The New VA Health Plan Is Second Life
theodp writes "Remember when Catbert informed Dilbert that the new company health plan is Google? In another case of life imitating Dilbert, combat veterans with post-traumatic stress disorder are being provided with a US Army-sponsored virtual world in Second Life (slideshow) to help deal with their condition. Developed by USC's Institute for Creative Technologies, it is hoped that the veterans-only virtual world Coming Home and its planned activities will promote conversations that can help reduce PTSD. The Avatar will see you now, Sergeant."

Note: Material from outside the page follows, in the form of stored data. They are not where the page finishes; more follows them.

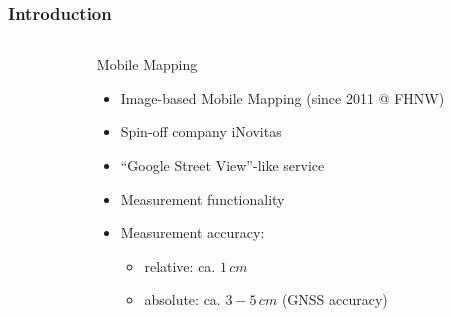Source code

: \documentclass[aspectratio=169]{beamer}
\begin{document}
  \begin{frame}
   \frametitle{Introduction}
   \begin{columns}[onlytextwidth]
    \begin{column}{0.5\textwidth}
    
    
    \end{column}
    \begin{column}{0.5\textwidth}
    Mobile Mapping
      \begin{itemize}
       \item Image-based Mobile Mapping \newline(since 2011 @ FHNW)
       \item Spin-off company iNovitas
       \item ``Google Street View''-like service
       \item Measurement functionality
       \item Measurement accuracy:
       \begin{itemize}
        \item relative: ca. $1\, cm$
        \item absolute: ca. $3-5\, cm$ \newline(GNSS accuracy)
       \end{itemize}
      \end{itemize}
    \end{column}
   \end{columns}
  \end{frame}
\end{document}
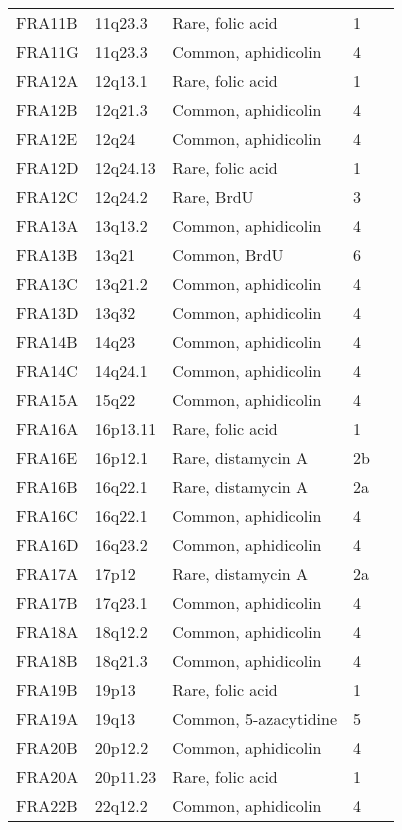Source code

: \documentclass[phd,tocprelim]{cornell}
\begin{document}
\begin{table}
\begin{tabular}{l*{4}{l}}
     FRA11B & 11q23.3  & Rare, folic acid    & 1 \\
     FRA11G & 11q23.3  & Common, aphidicolin   & 4 \\
     FRA12A & 12q13.1  & Rare, folic acid    & 1 \\
     FRA12B & 12q21.3  & Common, aphidicolin   & 4 \\
     FRA12E & 12q24    & Common, aphidicolin   & 4 \\
     FRA12D & 12q24.13 & Rare, folic acid    & 1 \\
     FRA12C & 12q24.2  & Rare, BrdU          & 3 \\
     FRA13A & 13q13.2  & Common, aphidicolin   & 4 \\
     FRA13B & 13q21    & Common, BrdU          & 6 \\
     FRA13C & 13q21.2  & Common, aphidicolin   & 4 \\
     FRA13D & 13q32    & Common, aphidicolin   & 4 \\
     FRA14B & 14q23    & Common, aphidicolin   & 4 \\
     FRA14C & 14q24.1  & Common, aphidicolin   & 4 \\
     FRA15A & 15q22    & Common, aphidicolin   & 4 \\
     FRA16A & 16p13.11 & Rare, folic acid    & 1 \\
     FRA16E & 16p12.1  & Rare, distamycin A  & 2b \\
     FRA16B & 16q22.1  & Rare, distamycin A  & 2a \\
     FRA16C & 16q22.1  & Common, aphidicolin   & 4 \\
     FRA16D & 16q23.2  & Common, aphidicolin   & 4 \\
     FRA17A & 17p12    & Rare, distamycin A  & 2a \\
     FRA17B & 17q23.1  & Common, aphidicolin   & 4 \\
     FRA18A & 18q12.2  & Common, aphidicolin   & 4 \\
     FRA18B & 18q21.3  & Common, aphidicolin   & 4 \\
     FRA19B & 19p13    & Rare, folic acid    & 1 \\
     FRA19A & 19q13    & Common, 5-azacytidine & 5 \\
     FRA20B & 20p12.2  & Common, aphidicolin   & 4 \\
     FRA20A & 20p11.23 & Rare, folic acid    & 1 \\
     FRA22B & 22q12.2  & Common, aphidicolin   & 4 \\

\end{tabular}
\end{table}
\end{document}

This is a logical continuation of conference calls and working from home. It's like going to a self help group meeting, without actually having to drive over there (saving time, money, and polar bears). That, and you have an additional layer of anonymity, which might help lower the threshold for newcomers who are too ashamed of joining.
I think a similar system could work very well for other groups such as AA and NA.
I'd rather you rationally disagree than irrationally agree.
I have a Ph.D. in psychology and I can tell you that the notion of "escaping from reality" is a concept borrowed more from pop-psychology than science. The fact of the matter is, these people need exposure to cues that trigger traumatic memories in a context that is safe, supervised, and controlled. Talking about roadside bombs is an important first step but far less immersive (and less effective) for later parts of therapy than being part of an animated scene where patients get to re-experience a convoy-support mission.
Perhaps they'll recover from the war-related PTSD, but you've introduced a whole other traumatic situation by bringing Second Life into the mix. How long will it take our brave veterans to get over the horror of bombardment via millions of floating penises?
-- I prefer the term "karma escort."
I've been following a lot of similar stories recently and I don't understand why agencies and institutions wouldn't build on an opensource infrastructure that they can control (e.g., something like openlife)
Linden Labs has experience and resources.
Linden Labs clients include:
British Petroleum
Wells Fargo
NOAA
The government of Ontario
Naval Undersea Warfare Center
CIGNA
Kraft
Unilever
Disney
Northrop Grumman
Kelly Services
Cisco
IBM
Intel
Microsoft
Toshiba
British Telecom
Nokia
Second Life Work
Openlife is in beta and looks it.
I'd have to say it really is probably up to the individual soldier whether that will work for him or not. Everyone handles it differently, and self-medicates differently. Many of my old comrades cannot watch war-related movies or watch/play FPS video games like COD, GRAW, etc. I say go for it-if it helps just a few people it would be worth it.